(Plain-text document sources)
#####

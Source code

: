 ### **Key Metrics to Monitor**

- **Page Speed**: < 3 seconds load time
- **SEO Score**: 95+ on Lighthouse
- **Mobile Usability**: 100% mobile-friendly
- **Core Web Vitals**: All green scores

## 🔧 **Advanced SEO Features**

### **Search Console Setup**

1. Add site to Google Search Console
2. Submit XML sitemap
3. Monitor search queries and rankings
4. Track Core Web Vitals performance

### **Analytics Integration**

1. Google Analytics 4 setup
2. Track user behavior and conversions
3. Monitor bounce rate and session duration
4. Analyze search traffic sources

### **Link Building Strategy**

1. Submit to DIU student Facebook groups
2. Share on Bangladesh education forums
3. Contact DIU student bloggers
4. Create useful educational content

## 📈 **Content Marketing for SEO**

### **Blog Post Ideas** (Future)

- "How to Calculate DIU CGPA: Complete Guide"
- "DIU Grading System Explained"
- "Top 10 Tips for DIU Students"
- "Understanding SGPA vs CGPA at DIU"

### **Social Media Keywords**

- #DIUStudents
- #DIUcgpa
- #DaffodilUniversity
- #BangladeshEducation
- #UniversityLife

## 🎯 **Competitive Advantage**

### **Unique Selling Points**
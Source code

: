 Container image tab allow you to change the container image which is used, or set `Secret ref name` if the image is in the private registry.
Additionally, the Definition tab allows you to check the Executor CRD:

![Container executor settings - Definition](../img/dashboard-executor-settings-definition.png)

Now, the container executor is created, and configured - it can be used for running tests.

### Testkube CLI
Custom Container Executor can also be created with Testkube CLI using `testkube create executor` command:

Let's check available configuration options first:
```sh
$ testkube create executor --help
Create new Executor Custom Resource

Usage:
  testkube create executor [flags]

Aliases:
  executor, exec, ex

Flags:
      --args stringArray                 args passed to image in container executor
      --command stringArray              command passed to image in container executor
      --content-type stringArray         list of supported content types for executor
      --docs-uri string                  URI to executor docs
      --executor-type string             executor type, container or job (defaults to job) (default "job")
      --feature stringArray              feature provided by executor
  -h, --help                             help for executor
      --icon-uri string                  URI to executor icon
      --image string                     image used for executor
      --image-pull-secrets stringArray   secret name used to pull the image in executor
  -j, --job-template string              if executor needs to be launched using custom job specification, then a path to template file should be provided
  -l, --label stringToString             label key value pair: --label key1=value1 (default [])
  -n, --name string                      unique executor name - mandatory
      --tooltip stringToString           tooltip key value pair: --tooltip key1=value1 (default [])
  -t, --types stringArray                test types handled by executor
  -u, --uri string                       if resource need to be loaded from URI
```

#####

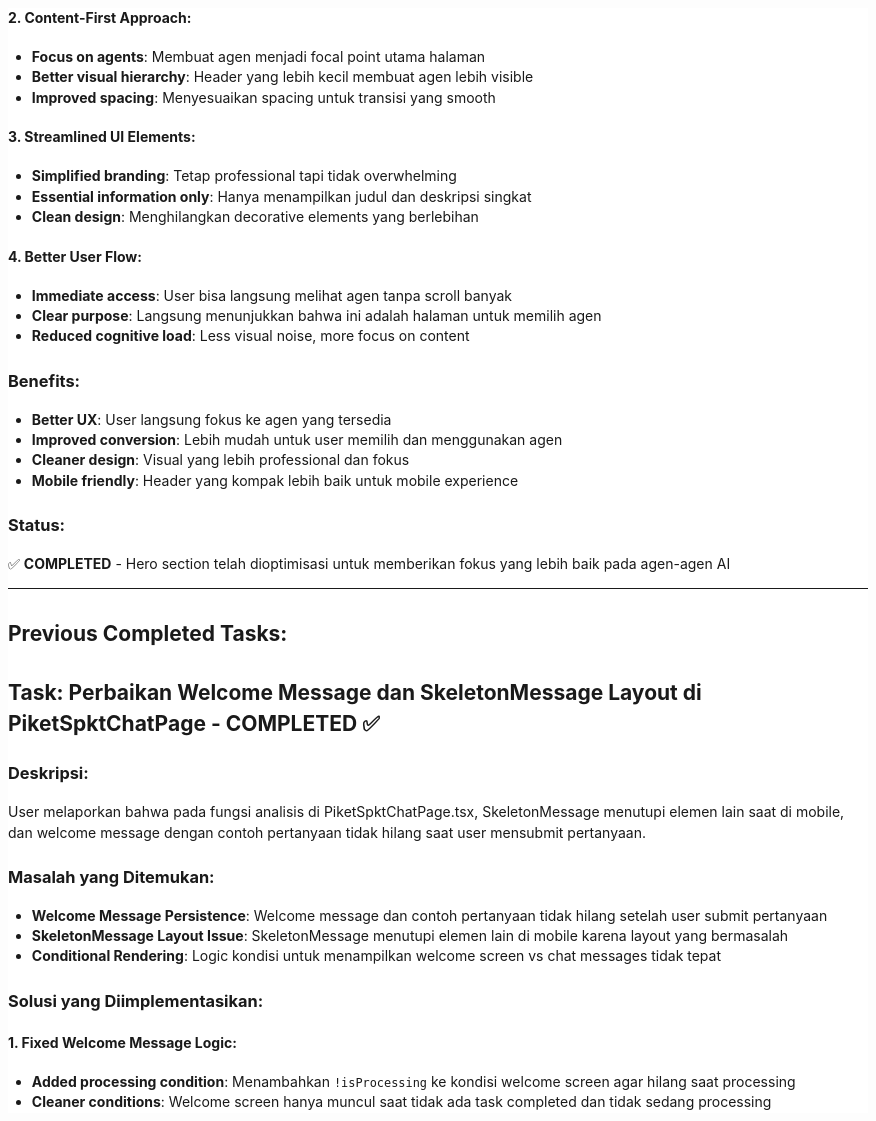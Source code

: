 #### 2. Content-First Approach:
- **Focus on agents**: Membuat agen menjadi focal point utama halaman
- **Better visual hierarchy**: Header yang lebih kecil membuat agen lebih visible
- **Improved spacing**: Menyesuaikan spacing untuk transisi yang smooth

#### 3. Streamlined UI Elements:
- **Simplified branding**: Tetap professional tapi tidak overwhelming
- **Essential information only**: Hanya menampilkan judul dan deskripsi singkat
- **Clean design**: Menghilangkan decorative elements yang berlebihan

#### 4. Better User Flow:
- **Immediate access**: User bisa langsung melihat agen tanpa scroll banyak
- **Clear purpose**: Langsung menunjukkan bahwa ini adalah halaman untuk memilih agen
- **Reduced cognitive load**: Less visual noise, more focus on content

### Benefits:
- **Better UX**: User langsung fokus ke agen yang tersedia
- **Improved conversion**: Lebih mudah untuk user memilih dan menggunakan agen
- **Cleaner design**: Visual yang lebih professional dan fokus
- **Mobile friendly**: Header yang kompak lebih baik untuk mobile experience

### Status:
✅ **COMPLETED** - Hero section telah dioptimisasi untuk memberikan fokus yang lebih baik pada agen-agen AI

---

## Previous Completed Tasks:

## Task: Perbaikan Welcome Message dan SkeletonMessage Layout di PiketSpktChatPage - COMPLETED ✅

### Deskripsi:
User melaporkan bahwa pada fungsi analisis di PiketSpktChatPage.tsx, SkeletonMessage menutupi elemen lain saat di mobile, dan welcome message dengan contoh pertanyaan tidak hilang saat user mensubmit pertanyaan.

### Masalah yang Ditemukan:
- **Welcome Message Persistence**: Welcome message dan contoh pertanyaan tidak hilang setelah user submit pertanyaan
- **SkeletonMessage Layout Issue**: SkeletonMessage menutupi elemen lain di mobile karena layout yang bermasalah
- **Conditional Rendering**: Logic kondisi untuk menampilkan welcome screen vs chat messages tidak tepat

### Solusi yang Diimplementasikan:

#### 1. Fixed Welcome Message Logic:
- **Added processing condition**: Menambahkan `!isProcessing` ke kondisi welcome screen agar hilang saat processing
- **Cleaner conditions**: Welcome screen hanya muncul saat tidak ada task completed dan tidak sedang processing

#####

**ACTIVITY:** Check each line of the data above for the string "Vitals", and copy the ones that have it.

**SOLVED EXERCISE:**
- **Core Web Vitals**: All green scores
4. Track Core Web Vitals performance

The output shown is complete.